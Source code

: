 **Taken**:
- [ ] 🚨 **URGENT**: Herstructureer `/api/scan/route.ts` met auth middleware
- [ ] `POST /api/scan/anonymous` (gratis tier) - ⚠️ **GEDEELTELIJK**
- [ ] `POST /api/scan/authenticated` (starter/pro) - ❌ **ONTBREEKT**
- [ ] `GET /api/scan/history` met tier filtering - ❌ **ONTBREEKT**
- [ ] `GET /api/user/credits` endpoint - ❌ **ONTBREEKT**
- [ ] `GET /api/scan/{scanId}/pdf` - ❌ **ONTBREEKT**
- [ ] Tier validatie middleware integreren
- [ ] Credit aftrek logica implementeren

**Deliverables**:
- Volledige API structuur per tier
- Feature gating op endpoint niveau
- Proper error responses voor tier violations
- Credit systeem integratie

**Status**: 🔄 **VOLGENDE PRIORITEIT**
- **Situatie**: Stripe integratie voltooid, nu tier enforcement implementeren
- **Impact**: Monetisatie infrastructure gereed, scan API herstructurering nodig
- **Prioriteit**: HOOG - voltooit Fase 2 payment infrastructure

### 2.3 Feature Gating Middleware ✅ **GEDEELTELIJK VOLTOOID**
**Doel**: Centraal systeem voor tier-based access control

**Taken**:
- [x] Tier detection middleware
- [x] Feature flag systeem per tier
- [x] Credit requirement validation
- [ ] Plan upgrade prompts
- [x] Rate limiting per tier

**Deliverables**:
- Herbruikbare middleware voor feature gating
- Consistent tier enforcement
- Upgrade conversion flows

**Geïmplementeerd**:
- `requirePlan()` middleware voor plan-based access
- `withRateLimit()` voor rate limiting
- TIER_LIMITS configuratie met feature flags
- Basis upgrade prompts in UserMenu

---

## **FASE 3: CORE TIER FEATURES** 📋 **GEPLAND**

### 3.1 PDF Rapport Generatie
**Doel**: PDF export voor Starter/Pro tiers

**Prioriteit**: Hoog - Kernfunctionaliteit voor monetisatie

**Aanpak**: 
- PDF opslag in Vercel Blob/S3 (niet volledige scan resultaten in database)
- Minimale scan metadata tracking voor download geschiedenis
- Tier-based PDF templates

════════

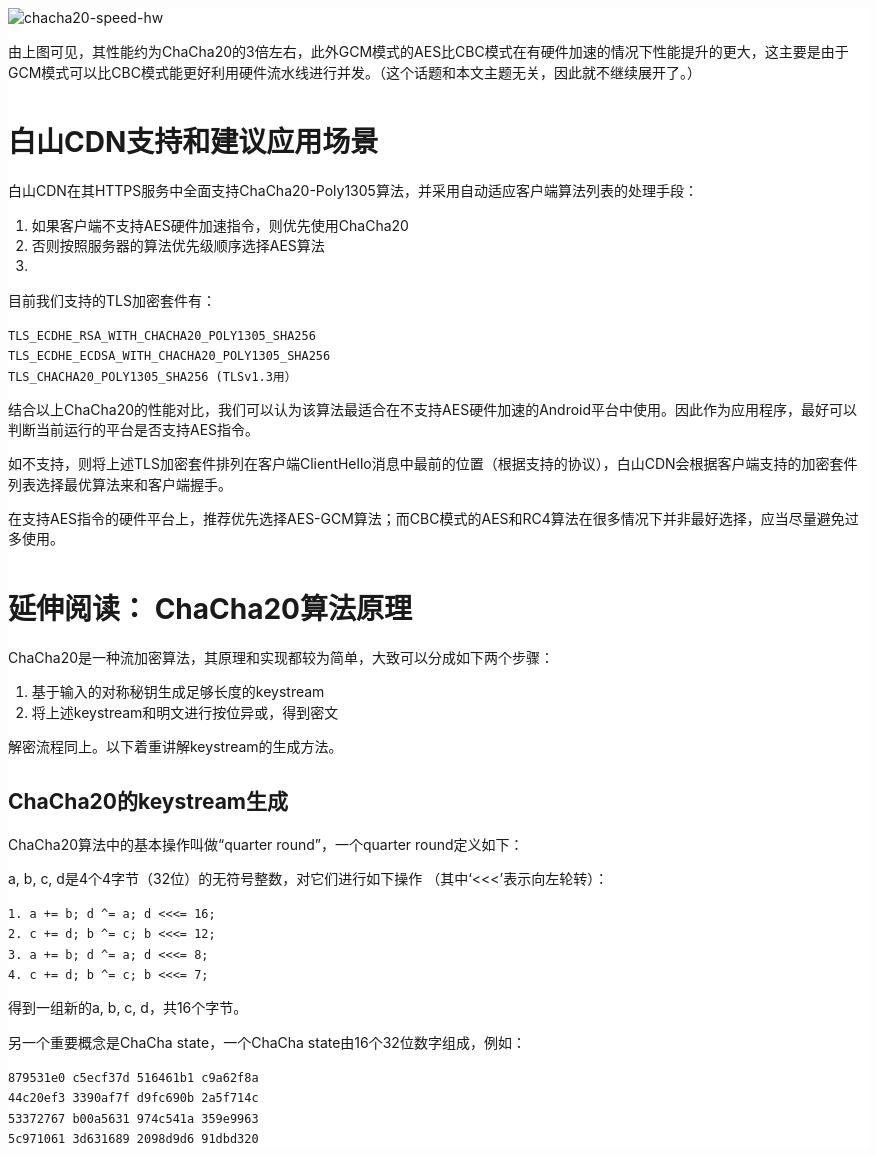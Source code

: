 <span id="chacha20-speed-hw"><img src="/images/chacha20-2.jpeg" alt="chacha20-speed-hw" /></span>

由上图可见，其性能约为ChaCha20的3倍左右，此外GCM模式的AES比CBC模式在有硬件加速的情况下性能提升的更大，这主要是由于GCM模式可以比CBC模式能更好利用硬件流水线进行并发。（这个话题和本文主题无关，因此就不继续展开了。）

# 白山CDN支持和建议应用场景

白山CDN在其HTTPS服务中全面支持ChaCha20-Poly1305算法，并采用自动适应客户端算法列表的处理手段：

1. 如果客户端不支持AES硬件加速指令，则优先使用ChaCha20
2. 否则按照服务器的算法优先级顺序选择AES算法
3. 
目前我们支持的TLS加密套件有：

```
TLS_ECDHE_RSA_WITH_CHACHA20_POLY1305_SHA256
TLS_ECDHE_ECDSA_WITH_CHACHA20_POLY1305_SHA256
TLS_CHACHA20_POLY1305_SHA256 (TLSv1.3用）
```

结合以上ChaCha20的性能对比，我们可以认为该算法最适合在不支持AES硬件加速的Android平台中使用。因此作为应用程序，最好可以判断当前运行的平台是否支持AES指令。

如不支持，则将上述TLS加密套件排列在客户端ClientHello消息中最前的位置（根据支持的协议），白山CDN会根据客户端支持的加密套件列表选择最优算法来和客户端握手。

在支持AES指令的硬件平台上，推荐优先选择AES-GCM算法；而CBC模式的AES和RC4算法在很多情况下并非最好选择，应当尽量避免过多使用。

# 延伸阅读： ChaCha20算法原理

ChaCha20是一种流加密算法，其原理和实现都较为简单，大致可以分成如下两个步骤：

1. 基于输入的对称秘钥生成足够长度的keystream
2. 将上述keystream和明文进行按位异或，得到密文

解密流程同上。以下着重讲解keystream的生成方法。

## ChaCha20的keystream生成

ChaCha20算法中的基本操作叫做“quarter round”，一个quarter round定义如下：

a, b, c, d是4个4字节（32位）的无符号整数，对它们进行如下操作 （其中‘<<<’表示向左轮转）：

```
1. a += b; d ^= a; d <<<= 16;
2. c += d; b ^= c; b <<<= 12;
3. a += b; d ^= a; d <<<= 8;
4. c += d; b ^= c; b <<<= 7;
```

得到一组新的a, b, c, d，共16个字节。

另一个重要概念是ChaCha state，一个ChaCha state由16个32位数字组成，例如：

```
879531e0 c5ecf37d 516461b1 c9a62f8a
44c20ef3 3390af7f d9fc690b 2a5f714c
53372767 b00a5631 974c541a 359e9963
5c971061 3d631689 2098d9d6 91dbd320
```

════════

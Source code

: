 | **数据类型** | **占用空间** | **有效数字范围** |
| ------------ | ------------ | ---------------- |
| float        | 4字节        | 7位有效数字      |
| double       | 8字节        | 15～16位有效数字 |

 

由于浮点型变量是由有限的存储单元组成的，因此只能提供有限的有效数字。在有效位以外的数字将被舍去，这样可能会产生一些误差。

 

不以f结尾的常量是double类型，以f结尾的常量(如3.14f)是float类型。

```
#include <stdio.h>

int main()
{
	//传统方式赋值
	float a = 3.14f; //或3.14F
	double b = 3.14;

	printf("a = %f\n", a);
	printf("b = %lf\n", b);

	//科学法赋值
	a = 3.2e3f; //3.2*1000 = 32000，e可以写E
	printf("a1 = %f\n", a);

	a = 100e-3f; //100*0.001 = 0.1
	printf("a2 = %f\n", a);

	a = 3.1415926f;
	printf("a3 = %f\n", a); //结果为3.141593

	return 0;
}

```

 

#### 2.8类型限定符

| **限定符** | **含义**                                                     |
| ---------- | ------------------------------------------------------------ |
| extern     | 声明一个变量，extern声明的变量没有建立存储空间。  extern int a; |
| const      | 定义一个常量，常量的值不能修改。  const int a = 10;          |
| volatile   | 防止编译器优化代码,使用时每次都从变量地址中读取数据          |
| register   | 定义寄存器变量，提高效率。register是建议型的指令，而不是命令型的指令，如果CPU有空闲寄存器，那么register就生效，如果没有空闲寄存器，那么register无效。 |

════════

**Directions for this task**
In the listing above, count every line that holds "GEDEELTELIJK". Give only the number.

**Result for this exercise**
2